A mate told me they're trying to pick up coding. While I'm not yet employed with my skills, I thought I'd write down my thoughts about what they need to learn.

[They're planning on learning HTML/CSS/JS and Python for front end development, and have started with Python.]

What do they need to learn?

  • Version control - Git/GitHub

    Use version control, preferably externally hosted. Git hosted on Github is the ubiquitous place to start.

    It can be a bit of a head trip when you first try it, but at least get the basics of making a repo, cloning it to your machine, .gitignore, adding/tracking files, committing changes in sensible portions regularly, pushing, and the rest will come.

    The rest being branching, making/merging PRs (Pull Requests), reset, and the-rest-you-will-likely-google-when-you-need-them-the-first-few-times-and-even-then-still-google-to-be-sure.

    Seeing what files are tracked/ignored and what changes are committed is much easier when starting out with some sort of GUI, like an...

  • IDE - Pycharm

    Become proficient in at least one full-featured IDE, and it's features.

    PyCharm is a good one for python, and integrates with the rest of these well, and has useful features for HTML/CSS/JS.

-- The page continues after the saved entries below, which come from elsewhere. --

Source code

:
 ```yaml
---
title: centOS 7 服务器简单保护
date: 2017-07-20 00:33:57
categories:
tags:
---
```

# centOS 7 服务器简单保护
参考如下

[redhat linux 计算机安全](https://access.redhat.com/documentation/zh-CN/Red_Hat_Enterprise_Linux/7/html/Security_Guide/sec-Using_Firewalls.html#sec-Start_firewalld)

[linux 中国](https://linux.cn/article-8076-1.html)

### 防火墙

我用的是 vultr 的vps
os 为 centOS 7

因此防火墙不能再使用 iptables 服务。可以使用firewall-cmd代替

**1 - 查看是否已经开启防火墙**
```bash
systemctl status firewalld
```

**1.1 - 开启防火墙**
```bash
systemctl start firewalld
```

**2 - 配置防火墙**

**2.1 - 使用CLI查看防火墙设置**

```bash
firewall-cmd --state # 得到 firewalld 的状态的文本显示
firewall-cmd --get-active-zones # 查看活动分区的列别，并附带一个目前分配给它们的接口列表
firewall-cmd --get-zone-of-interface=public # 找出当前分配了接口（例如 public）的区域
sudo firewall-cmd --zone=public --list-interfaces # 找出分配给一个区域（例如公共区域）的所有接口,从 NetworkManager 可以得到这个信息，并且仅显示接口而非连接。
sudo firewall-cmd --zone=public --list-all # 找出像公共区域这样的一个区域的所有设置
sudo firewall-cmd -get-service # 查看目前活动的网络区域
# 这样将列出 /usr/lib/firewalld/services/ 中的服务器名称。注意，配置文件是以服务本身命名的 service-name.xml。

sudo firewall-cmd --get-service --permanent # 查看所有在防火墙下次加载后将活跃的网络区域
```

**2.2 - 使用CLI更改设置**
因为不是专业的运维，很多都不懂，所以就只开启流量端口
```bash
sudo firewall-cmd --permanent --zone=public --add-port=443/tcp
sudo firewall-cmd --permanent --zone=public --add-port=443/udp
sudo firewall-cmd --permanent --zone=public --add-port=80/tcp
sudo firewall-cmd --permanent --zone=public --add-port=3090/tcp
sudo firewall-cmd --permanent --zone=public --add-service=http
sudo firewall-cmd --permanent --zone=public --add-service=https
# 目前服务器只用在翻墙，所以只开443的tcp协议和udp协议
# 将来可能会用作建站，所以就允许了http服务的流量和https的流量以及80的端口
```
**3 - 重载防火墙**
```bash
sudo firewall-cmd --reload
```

    Some call this cheating, but I believe learning how to use an IDE well is worthwhile both for productivity and understanding what is going on in the code you're writing.
    The debugger in whatever language you're using is also a great skill, but when you're beginning, the GUI debugger in most IDEs is a good place to start.

  • Some testing skills - pytest

    Whether or not you decide to go hard into TDD (Test Driven Development), as long as you write tests around the time you write the code, or figure out what you need the code to be doing/not doing, you'll be doing yourself a favour.

    In tandem with git and automated testing, this will save you from your own assumptions, and force you to learn the basics of extremely useful tools (eg TravisCI, Appveyor).

    Pytest, compatible with python's builtin unittest, and has lots of plugins for testing most things you'd care to test.
    *While technically writing code, the concepts, practise, skill set of writing tests are separate from writing production code.

  • Documenting your code

    When you go back in a few months and wonder what you were thinking...this is your chance to help yourself fix the mess you created when you had no idea what you were doing (for me this is generally yesterday). This includes comments as well as more formal documentation (ie package/module/class/function/method docstrings, README.md).
    This also includes git commit messages that make enough sense for you (and preferably others) to follow what changes are being made.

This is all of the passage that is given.